We invited the Elders to come and join us at local schools – to meet the young people, and to tell them something about their own childhoods in far-away lands.
Anayet Ali remembers …
“We were down in the valley surrounded by the hills … I hear the echoes of the mountains, my mother’s voice calling me, echoing round. I still hear it in my heart … I will hear it forever.”
The Aim of the Project
We wanted to encourage the young people to meet and exchange thoughts and ideas with people from a different generation / culture, with a view to exploring new ways of working together to address some of the issues we
face in the wider community.
Our approach was to use poetry, story telling, music and reminiscence to help the young people to feel closer to the experience of migration, journeying away from one’s homeland – to encourage them to empathise, to connect emotionally with the Elders …
The Starting Point
The schools project had as it’s theme ‘a treasured object’ and began with a storytelling performance of Peter Findlay’s ‘Story of Ashana’ that recounts the tale of the grandfather’s drum, detailing how it came to be in the attic and what it embodies for the young girl and her memories of her grandfather. We then workshopped around the notion of objects of significance in our lives, why they mean so much to us, and our thoughts about keeping something with us forever wherever we go in our future lives …
The Pull of One’s Homeland
What is it, to want a better life for one’s family, less hard, with new opportunities? What lay ahead for these Elders was much more difficult than anticipated: fewer work opportunities, mostly in the mills and small businesses and certainly, for the first wave of men who came, there was intense loneliness.

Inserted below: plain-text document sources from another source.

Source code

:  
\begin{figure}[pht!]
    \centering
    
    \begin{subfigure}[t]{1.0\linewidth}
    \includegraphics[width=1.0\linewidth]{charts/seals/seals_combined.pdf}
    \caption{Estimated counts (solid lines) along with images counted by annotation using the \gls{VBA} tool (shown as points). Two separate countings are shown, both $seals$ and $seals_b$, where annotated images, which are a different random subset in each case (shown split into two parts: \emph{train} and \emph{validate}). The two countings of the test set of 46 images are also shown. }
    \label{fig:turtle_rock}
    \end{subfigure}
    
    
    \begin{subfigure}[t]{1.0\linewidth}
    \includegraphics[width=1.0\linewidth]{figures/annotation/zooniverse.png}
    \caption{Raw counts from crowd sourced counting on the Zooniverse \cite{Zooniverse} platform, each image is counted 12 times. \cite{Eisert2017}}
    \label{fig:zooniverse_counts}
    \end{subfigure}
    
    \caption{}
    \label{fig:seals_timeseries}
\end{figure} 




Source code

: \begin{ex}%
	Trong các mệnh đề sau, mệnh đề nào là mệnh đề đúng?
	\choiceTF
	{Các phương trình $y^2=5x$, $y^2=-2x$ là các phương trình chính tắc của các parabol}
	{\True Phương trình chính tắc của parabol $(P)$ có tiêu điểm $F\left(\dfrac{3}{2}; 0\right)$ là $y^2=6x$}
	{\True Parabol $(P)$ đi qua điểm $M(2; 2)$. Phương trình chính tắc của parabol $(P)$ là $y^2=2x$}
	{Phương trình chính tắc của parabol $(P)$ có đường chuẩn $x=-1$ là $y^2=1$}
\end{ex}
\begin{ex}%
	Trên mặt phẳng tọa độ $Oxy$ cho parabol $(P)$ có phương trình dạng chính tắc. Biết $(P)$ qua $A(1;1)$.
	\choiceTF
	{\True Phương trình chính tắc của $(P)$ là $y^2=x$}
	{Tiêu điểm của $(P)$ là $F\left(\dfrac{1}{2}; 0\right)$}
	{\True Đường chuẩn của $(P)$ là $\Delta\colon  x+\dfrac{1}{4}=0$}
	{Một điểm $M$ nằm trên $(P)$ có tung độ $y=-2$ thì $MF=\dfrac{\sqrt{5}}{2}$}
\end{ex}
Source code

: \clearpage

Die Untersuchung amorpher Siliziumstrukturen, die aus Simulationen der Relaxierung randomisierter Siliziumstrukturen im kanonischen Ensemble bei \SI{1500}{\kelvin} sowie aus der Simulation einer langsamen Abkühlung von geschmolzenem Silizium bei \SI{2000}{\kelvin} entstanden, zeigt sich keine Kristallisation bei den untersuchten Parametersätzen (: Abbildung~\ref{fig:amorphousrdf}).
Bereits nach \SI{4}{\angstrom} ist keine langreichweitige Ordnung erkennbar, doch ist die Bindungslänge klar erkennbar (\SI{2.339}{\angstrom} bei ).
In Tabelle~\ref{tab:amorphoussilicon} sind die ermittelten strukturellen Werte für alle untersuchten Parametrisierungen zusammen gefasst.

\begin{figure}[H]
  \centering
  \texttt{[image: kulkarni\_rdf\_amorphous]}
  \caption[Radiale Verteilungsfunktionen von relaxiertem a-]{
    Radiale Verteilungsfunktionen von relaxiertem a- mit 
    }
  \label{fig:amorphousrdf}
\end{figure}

They missed their families, their food, their music, their language and conversation. And of course, they missed the warmth, the
heat of the sun.
“It was a beautiful life all my childhood. That place is in my heart, always, every day, all day.”
Anayet talks about the smell of the flowers on the trees that were all around: “such a perfume! The sun brings out all of these beautiful smells … and there were lots of fields, very flat … 2-3 miles away there were the hills. I can’t forget it. The river was 1⁄2 mile away, and as children we would take the animals (buffalo) to drink, and we would swim and play.”
How We Worked
We used these themes and reminiscences to work with the young people to explore their own feelings about home, their surroundings and the things that are special to them. We looked at some of the poets from Pakistan with the Elders, particularly poems that represent the beauty of homeland, and of memories kept in one’s heart. We used poetry, together with dance and visual art to encourage the young people to express their own thoughts and ideas. Elements of the poems were fed into the dance and movement sessions with Natalie and the visual art sessions with Sharon.
The workshops were led by:
artist SHARON MARSDEN
dancer NATALIE SPEAKE
storyteller PETER FINDLAY
Comments from the schools:
We strongly feel that every child has developed tolerance and understanding of other faiths in the community. The children were extremely enthusiastic about meeting the Elders and the respect and awe that they showed towards them was wonderful to witness. In one particular instance, the effect that the week has had on one particular child was profound. In addition, the individual approach given to each child was outstanding. Encouragement and celebration of the talents of each and every child was a vital part of the project.
The lasting effect of the project has continued after verd de gris left, and will continue to do so in the future.